Investissement as the First-Quarter Signal for Vietnam’s Next Policy Phase

Investissement as the First-Quarter Signal for Vietnam’s Next Policy Phase

investissement is now more than a quarterly statistic in Vietnam; it is becoming a signal of how the economy, institutions, and investor confidence are moving at the same time. In the first quarter of 2026, multiple indicators improved together, suggesting that the country is entering a more active phase where capital formation and policy reform are reinforcing each other.

What Happens When Capital Strengthens Across More Than One Channel?

The latest first-quarter figures show a broad-based rise in investment activity. Total social investment reached 744. 7 trillion VND, up 10. 7% from the same period a year earlier. That pace was stronger than the 9. 4% recorded in the same quarter of 2025, which matters because it suggests the current expansion is not merely a one-off rebound.

The structure of that growth also matters. The non-state sector contributed 402. 4 trillion VND, equal to 54. 1% of total capital and up 9. 8%. The state sector reached 207. 2 trillion VND, or 27. 8%, rising 11. 6%. Foreign direct investment contributed 135. 1 trillion VND, or 18. 1%, increasing 11. 8%. In other words, the gains were not concentrated in a single source of capital. They appeared across domestic, state, and foreign channels at the same time.

That same pattern is visible in registered foreign capital. Total foreign direct investment registered in Vietnam reached 15. 20 billion US dollars by 31 March 2026, a year-on-year increase of 42. 9%. New projects accounted for 10. 23 billion US dollars across 904 projects, up 6. 4% in project count and 2. 4 times in registered capital. The manufacturing sector led with 7. 07 billion US dollars, or 69% of new registered capital, followed by electricity, gas, water, and air conditioning production and distribution at 2. 28 billion US dollars, or 22. 3%.

What If the Momentum Is Coming from Both Policy and Private Confidence?

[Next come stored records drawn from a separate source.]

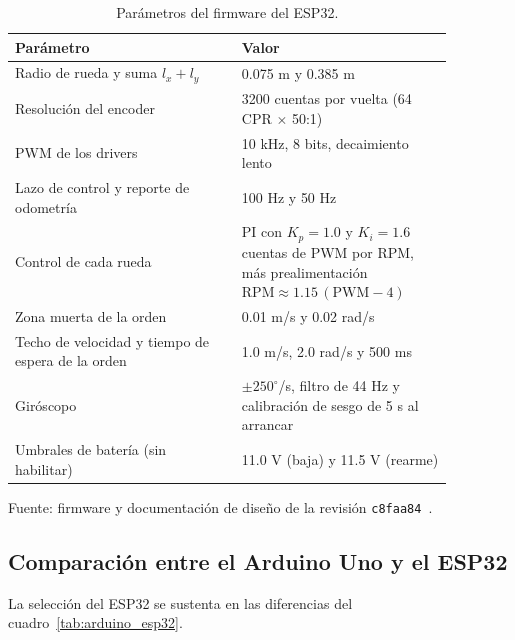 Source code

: \begin{table}[htbp]
\centering\small
\caption{Parámetros del firmware del ESP32.}\label{tab:parametros-firmware}
\begin{tabular}{p{0.45\linewidth}p{0.42\linewidth}}
\toprule
Parámetro & Valor\\\midrule
Radio de rueda y suma $l_x+l_y$ & 0.075 m y 0.385 m\\
Resolución del encoder & 3200 cuentas por vuelta (64 CPR $\times$ 50:1)\\
PWM de los drivers & 10 kHz, 8 bits, decaimiento lento\\
Lazo de control y reporte de odometría & 100 Hz y 50 Hz\\
Control de cada rueda & PI con $K_p=1.0$ y $K_i=1.6$ cuentas de PWM por RPM, más prealimentación $\mathrm{RPM}\approx1.15\,(\mathrm{PWM}-4)$\\
Zona muerta de la orden & 0.01 m/s y 0.02 rad/s\\
Techo de velocidad y tiempo de espera de la orden & 1.0 m/s, 2.0 rad/s y 500 ms\\
Giróscopo & $\pm250^{\circ}$/s, filtro de 44 Hz y calibración de sesgo de 5 s al arrancar\\
Umbrales de batería (sin habilitar) & 11.0 V (baja) y 11.5 V (rearme)\\
\bottomrule
\end{tabular}
\par\smallskip\small Fuente: firmware y documentación de diseño de la revisión \texttt{c8faa84}~\cite{repoMartha}.
\end{table}

\subsection{Comparación entre el Arduino Uno y el ESP32}

La selección del ESP32 se sustenta en las diferencias del cuadro~\ref{tab:arduino_esp32}.


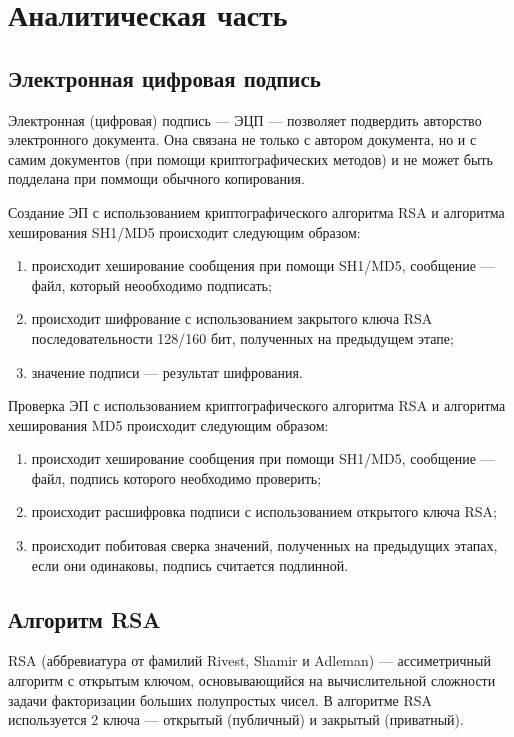 \chapter{Аналитическая часть}
\section{Электронная цифровая подпись}

Электронная (цифровая) подпись --- ЭЦП --- позволяет подвердить авторство электронного документа. Она связана не только с автором документа, но и с самим документов (при помощи криптографических методов) и не может быть подделана при поммощи обычного копирования.

Создание ЭП с использованием криптографического алгоритма RSA и алгоритма хеширования SH1/MD5 происходит следующим образом:
\begin{enumerate}[label=\arabic*)]
	\item происходит хеширование сообщения при помощи SH1/MD5, сообщение --- файл, который неообходимо подписать;
	\item происходит шифрование с использованием закрытого ключа RSA последовательности 128/160 бит, полученных на предыдущем этапе;
	\item значение подписи --- результат шифрования.
\end{enumerate}

Проверка ЭП с использованием криптографического алгоритма RSA и алгоритма хеширования MD5 происходит следующим образом:
\begin{enumerate}[label=\arabic*)]
	\item происходит хеширование сообщения при помощи SH1/MD5, сообщение --- файл, подпись которого необходимо проверить;
	\item происходит расшифровка
	 подписи с использованием открытого ключа RSA;
	\item происходит побитовая сверка значений, полученных на предыдущих этапах, если они одинаковы, подпись считается подлинной.
\end{enumerate}

\section{Алгоритм RSA}

RSA (аббревиатура от фамилий Rivest, Shamir и Adleman) --- ассиметричный алгоритм с открытым ключом, основывающийся на вычислительной сложности задачи факторизации больших полупростых чисел. В алгоритме RSA используется 2 ключа --- открытый (публичный) и закрытый (приватный).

One reason the current moment matters is that the numbers point to more than capital inflows alone. They also point to confidence. The General Statistics Office said the improvement in implemented, registered, and disbursed capital reflects a recovery in the investment environment and the confidence of domestic and foreign investors.

Disbursed foreign direct investment in the first three months was estimated at 5. 41 billion US dollars, up 9. 1% from a year earlier and the highest first-quarter level in the past five years. Capital contributions and share purchases by foreign investors reached 2. 66 billion US dollars, 2. 3 times the level of the same period last year. Together, these figures suggest that investors are not only committing new capital, but also deepening their involvement in existing assets and sectors.

Indicator First Quarter 2026 Change
Total social investment 744. 7 trillion VND +10. 7%
Total registered foreign capital 15. 20 billion US dollars +42. 9%
New projects 904 +6. 4%
Disbursed foreign direct investment 5. 41 billion US dollars +9. 1%
Capital contributions and share purchases 2. 66 billion US dollars 2. 3 times higher

The geographic composition of the new foreign capital also offers a useful clue. Singapore was the largest investor with 5. 32 billion US dollars, or 52% of new registered capital, followed by the Republic of Korea with 3. 68 billion US dollars, or 35. 9%. China, Hong Kong (China), Japan, and the United States also appeared in the list, but at much smaller levels. That mix shows where current investor interest is strongest and where Vietnam is most effectively converting interest into committed capital.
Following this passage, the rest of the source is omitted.